Transcribe the data below verbatim from the line with "the upcoming release)?" to the line with "with Impediments in". Include both of those lines.
══════
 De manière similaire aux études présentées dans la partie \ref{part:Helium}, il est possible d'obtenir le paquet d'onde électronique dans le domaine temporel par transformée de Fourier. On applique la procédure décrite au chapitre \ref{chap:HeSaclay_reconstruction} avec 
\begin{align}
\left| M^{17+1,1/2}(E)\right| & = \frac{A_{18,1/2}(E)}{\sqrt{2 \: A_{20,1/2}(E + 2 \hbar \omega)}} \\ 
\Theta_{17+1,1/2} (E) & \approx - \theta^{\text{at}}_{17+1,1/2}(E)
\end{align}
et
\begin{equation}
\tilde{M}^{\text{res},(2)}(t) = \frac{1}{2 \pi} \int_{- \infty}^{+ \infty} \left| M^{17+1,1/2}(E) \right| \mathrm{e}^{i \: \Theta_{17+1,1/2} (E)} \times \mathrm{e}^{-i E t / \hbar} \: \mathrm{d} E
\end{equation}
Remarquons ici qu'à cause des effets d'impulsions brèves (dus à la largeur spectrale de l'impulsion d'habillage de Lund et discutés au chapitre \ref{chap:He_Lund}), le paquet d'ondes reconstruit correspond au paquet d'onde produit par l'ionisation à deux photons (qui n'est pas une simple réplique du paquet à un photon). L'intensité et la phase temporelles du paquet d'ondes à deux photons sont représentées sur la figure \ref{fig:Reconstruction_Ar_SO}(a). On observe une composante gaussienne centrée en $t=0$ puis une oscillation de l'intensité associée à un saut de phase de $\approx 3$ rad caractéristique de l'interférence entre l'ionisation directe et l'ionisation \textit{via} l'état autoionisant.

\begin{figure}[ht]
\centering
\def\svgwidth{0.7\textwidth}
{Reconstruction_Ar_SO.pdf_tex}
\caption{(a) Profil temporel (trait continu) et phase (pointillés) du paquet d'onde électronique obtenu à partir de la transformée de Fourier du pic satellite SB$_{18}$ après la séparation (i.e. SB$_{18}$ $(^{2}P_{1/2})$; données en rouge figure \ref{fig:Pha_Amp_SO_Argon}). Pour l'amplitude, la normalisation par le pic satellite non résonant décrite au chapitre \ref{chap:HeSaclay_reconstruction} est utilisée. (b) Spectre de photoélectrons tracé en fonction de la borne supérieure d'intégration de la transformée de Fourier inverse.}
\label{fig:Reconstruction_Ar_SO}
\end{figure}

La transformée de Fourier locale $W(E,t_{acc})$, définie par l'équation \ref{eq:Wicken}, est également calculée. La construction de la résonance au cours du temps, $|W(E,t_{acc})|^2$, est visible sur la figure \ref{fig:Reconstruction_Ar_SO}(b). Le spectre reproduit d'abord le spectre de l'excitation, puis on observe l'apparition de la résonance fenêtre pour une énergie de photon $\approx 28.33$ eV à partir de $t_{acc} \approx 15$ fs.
══════
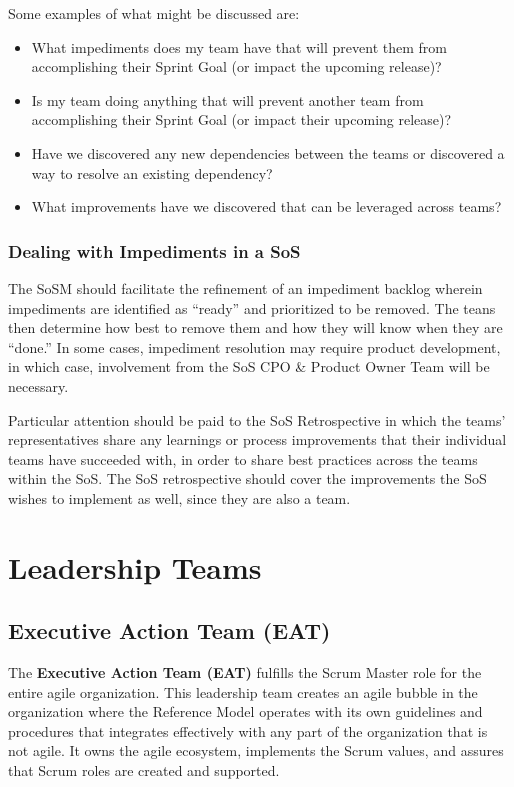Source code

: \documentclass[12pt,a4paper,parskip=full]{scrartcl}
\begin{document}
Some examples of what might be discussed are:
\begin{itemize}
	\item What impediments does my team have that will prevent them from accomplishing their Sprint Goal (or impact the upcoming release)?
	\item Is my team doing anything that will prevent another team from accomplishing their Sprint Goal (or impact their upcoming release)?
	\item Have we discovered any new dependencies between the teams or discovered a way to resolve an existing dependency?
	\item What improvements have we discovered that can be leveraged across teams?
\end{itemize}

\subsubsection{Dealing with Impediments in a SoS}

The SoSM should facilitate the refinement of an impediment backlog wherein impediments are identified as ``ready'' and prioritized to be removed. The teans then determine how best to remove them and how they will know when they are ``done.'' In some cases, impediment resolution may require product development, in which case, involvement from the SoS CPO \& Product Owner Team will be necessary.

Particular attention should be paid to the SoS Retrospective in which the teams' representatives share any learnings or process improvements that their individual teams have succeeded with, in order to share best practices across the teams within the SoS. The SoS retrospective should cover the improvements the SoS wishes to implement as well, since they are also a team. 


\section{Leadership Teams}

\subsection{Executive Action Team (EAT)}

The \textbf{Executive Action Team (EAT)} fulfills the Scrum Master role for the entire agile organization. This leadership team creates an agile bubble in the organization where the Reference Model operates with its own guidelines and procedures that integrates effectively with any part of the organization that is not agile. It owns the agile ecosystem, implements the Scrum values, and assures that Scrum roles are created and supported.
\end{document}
══════
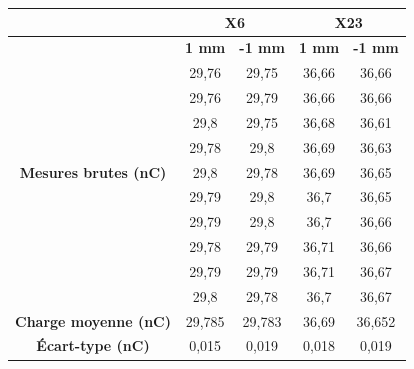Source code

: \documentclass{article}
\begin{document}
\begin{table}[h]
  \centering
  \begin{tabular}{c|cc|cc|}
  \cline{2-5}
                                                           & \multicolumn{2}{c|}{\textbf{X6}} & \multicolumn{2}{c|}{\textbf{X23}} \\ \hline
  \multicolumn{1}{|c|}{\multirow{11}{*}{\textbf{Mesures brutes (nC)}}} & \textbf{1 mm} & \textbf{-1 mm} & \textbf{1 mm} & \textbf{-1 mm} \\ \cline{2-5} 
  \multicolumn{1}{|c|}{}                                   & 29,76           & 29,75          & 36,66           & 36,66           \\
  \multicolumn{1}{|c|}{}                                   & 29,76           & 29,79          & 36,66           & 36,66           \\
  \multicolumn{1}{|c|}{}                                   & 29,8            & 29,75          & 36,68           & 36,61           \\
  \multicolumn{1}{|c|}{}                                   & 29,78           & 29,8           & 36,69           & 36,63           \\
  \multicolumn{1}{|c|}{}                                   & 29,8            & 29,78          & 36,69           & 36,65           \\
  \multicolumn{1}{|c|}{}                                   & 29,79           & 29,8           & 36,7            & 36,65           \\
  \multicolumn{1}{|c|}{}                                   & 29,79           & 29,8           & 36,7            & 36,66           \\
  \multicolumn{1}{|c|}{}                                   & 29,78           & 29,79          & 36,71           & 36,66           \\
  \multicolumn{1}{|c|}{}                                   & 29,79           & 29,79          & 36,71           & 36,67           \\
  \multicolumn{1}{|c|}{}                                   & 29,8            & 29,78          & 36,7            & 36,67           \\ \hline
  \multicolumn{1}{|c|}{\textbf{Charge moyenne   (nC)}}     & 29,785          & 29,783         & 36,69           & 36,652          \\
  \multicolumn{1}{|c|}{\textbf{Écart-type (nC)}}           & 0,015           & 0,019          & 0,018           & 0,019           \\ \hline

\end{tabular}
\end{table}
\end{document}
══════
§ Answer to this problem:
	\item What impediments does my team have that will prevent them from accomplishing their Sprint Goal (or impact the upcoming release)?
	\item Is my team doing anything that will prevent another team from accomplishing their Sprint Goal (or impact their upcoming release)?
	\item Have we discovered any new dependencies between the teams or discovered a way to resolve an existing dependency?
	\item What improvements have we discovered that can be leveraged across teams?
\end{itemize}

\subsubsection{Dealing with Impediments in a SoS}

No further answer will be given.